As the psychologist on the team, I would agree that it is appropriate.  It is a bigger issue than we are looking after caring for individuals and families.  Our support often does go wider than that and just go into looking at places and its schools or wider when you people go to work.  Sometimes, issues go there, and we would go out and support those areas.  However, it is that the people who can really spread the word are CLAPA or bigger organizations like Changing Faces and the charitable organizations that do the bigger picture as it were.

One thing I would say is I hope the role of a psychologist is not the pathologize things that occur in terms of the emotional or psychological or social difficulties or challenges that sometimes children or families come across and face.  It isn’t about pathologizing that, and I hope that certainly work that way.  I hope all the psychologists in the UK would feel that it’s more about building on young people how to deal with issues as they arise.
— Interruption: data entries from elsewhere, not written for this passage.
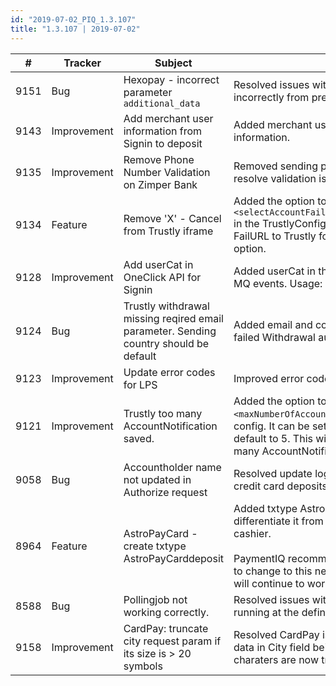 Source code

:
 ```yaml
--- 
id: "2019-07-02_PIQ_1.3.107"
title: "1.3.107 | 2019-07-02"
--- 
```



| #    | Tracker     | Subject                                                                                 | Description                                                                                                                                                                                                                                                                                   |
|------|-------------|-----------------------------------------------------------------------------------------|-----------------------------------------------------------------------------------------------------------------------------------------------------------------------------------------------------------------------------------------------------------------------------------------------|
| 9151 | Bug         | Hexopay - incorrect parameter `additional_data`                                         | Resolved issues with the `additional_data` being added incorrectly from previous ticket #8998.                                                                                                                                                                                              |
| 9143 | Improvement | Add merchant user information from Signin to deposit                                    | Added merchant user information from Signin to deposit information.                                                                                                                                                                                                                         |
| 9135 | Improvement | Remove Phone Number Validation on Zimper Bank                                           | Removed sending phone number for Zimpler bank to resolve validation issues.                                                                                                                                                                                                                 |
| 9134 | Feature     | Remove 'X' - Cancel from Trustly iframe                                                 | Added the option to use  `<selectAccountFailureUrl>true</selectAccountFailureUrl>` in the TrustlyConfig. This will make PaymentIQ not sent any FailURL to Trustly for PlayNPay and Trustly will hide the 'X' option.                                                                     |
| 9128 | Improvement | Add userCat in OneClick API for Signin                                                  | Added userCat in the OneClick API to be able to send it in MQ events. Usage: `${ptx.merchantUser.userCat}`.                                                                                                                                                                                 |
| 9124 | Bug         | Trustly withdrawal missing reqired email parameter. Sending country should be default   | Added email and country parameters to Trustly to stop failed Withdrawal audits.                                                                                                                                                                                                             |
| 9123 | Improvement | Update error codes for LPS                                                              | Improved error codes for LPS.                                                                                                                                                                                                                                                                 |
| 9121 | Improvement | Trustly too many AccountNotification saved.                                             | Added the option to set `<maxNumberOfAccountNotificationSaved>` in the Trustly config. It can be set between 1 and 10, if omitted it will default to 5. This will resolve CPU overload issues for too many AccountNotifications for Trustly.                                            |
| 9058 | Bug         | Accountholder name not updated in Authorize request                                     | Resolved update logic issue for Account Holder Name for credit card deposits.                                                                                                                                                                                                               |
| 8964 | Feature     | AstroPayCard - create txtype AstroPayCarddeposit                                        | Added txtype AstroPayCarddeposit so that Merchants can differentiate it from other credit-card providers in the cashier. <br/><br/> PaymentIQ recommend all merchants using AstroPayCard to change to this new txtype, however CreditCardDeposit will continue to work for the foreseeable future. |
| 8588 | Bug         | Pollingjob not working correctly.                                                       | Resolved issues with PaymentIQ polling job not always running at the defined times.                                                                                                                                                                                                         |
| 9158 | Improvement | CardPay: truncate city request param if its size is > 20 symbols                        | Resolved CardPay issue where transactions failed due to data in City field being longer than 20 characters. Extra charaters are now truncated out. |
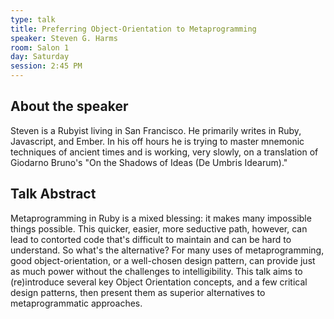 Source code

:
 ```yaml
---
type: talk
title: Preferring Object-Orientation to Metaprogramming
speaker: Steven G. Harms
room: Salon 1
day: Saturday
session: 2:45 PM
---
```


## About the speaker

Steven is a Rubyist living in San Francisco. He primarily writes in Ruby, Javascript, and Ember. In his off hours he is trying to master mnemonic techniques of ancient times and is working, very slowly, on a translation of Giodarno Bruno's "On the Shadows of Ideas (De Umbris Idearum)."

## Talk Abstract

Metaprogramming in Ruby is a mixed blessing: it makes many impossible things possible. This quicker, easier, more seductive path, however, can lead to contorted code that's difficult to maintain and can be hard to understand. So what's the alternative? For many uses of metaprogramming, good object-orientation, or a well-chosen design pattern, can provide just as much power without the challenges to intelligibility. This talk aims to (re)introduce several key Object Orientation concepts, and a few critical design patterns, then present them as superior alternatives to metaprogrammatic approaches. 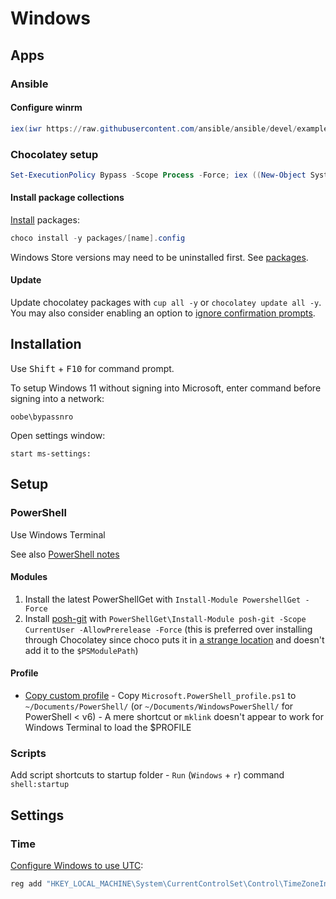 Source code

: # Windows

## Apps

### Ansible

#### Configure winrm

```ps1
iex(iwr https://raw.githubusercontent.com/ansible/ansible/devel/examples/scripts/ConfigureRemotingForAnsible.ps1).Content
```

### Chocolatey setup

```ps1
Set-ExecutionPolicy Bypass -Scope Process -Force; iex ((New-Object System.Net.WebClient).DownloadString('https://chocolatey.org/install.ps1'))
```

#### Install package collections

[Install](https://github.com/chocolatey/choco/wiki/CommandsInstall#packagesconfig) packages:

```ps1
choco install -y packages/[name].config
```

Windows Store versions may need to be uninstalled first. See [packages](./packages).

#### Update

Update chocolatey packages with `cup all -y` or `chocolatey update all -y`. You may also consider enabling an option to [ignore confirmation prompts](https://stackoverflow.com/a/30428182).

## Installation

Use <kbd>Shift</kbd> + <kbd>F10</kbd> for command prompt.

To setup Windows 11 without signing into Microsoft, enter command before signing into a network:

```
oobe\bypassnro
```

Open settings window:

```
start ms-settings:
```

## Setup

### PowerShell

Use Windows Terminal

See also [PowerShell notes](https://github.com/brettinternet/public-notes/blob/master/scripts/powershell.md)

#### Modules

1. Install the latest PowerShellGet with `Install-Module PowershellGet -Force`
1. Install [posh-git](https://github.com/dahlbyk/posh-git) with `PowerShellGet\Install-Module posh-git -Scope CurrentUser -AllowPrerelease -Force` (this is preferred over installing through Chocolatey since choco puts it in [a strange location](https://github.com/dahlbyk/posh-git/issues/473) and doesn't add it to the `$PSModulePath`)

#### Profile

- [Copy custom profile](https://docs.microsoft.com/en-us/powershell/module/microsoft.powershell.core/about/about_profiles?view=powershell-6) - Copy `Microsoft.PowerShell_profile.ps1` to `~/Documents/PowerShell/` (or `~/Documents/WindowsPowerShell/` for PowerShell < v6) - A mere shortcut or `mklink` doesn't appear to work for Windows Terminal to load the $PROFILE

### Scripts

Add script shortcuts to startup folder - `Run` (`Windows` + `r`) command `shell:startup`

## Settings

### Time

[Configure Windows to use UTC](https://wiki.archlinux.org/index.php/System_time#UTC_in_Windows):

```powershell
reg add "HKEY_LOCAL_MACHINE\System\CurrentControlSet\Control\TimeZoneInformation" /v RealTimeIsUniversal /d 1 /t REG_QWORD /f
```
I’m not waiting until it becomes a psychological, psychiatric illness or a mental health problem, but sometimes those issues do arise.  I do say we try to work early with families to think how they will manage as their child grows and develops as a family and how they will deal with, as you say, the difficulties and challenges that society throws at them.


This lady talked about normalizing the conditions.  I think that’s really an important point-of-view because from my opinion, I think cleft lip and palate is such a very common condition, if you like, and there is very little awareness on the national level about this condition. I think it’s probably easier for people to explain to other parents and for children to explain if there’s an existing level of awareness because if you have a starting point to start discussing the condition and talk about it, it does become more normal as you say.

I was interested if the team, if you know when you have parents coming to you for the first time with a diagnosis of cleft lip and palate, how many of those parents, do you know, are aware of the condition beforehand?


Heather McClements:

Nationally, I think, the pickup rate for the antenatal diagnosis of cleft lip is about 83%, and obviously, palates we can’t detect at all.  So, the parents who worry about their child’s speech from the palate point-of-view have had no support. One good role of your nurse specialist won’t just be feeding.  It will be lots of counseling and help from the antenatal diagnosis to hopefully prevent some of the later feelings of outsidedness and not being a part of our team because our team isn’t just us.

Our team is you and the child, and we want you to be part of our team, not “We’re the patient, they’re the team”.  We want you to be a part of our team.


Thank you.  What I actually wanted to know, though, was how many parents who come are aware of the condition beforehand?


Heather McClements:

Oh, sorry.  Not many.  I must admit.  When I speak to them or meet them antenatally or when they’re born, they say, “I’ve never come across anybody with a cleft before,” or they may have preconceived ideas of they know an adult with a cleft who maybe didn’t get quite the good repair that they do nowadays.  So, before, they’ve got a preconceived idea about how their child will look.

We do get a few that know somebody who got a cleft, but the majority of the patients have never come across clefts before and had no idea about them and never even thought that their child could have a cleft.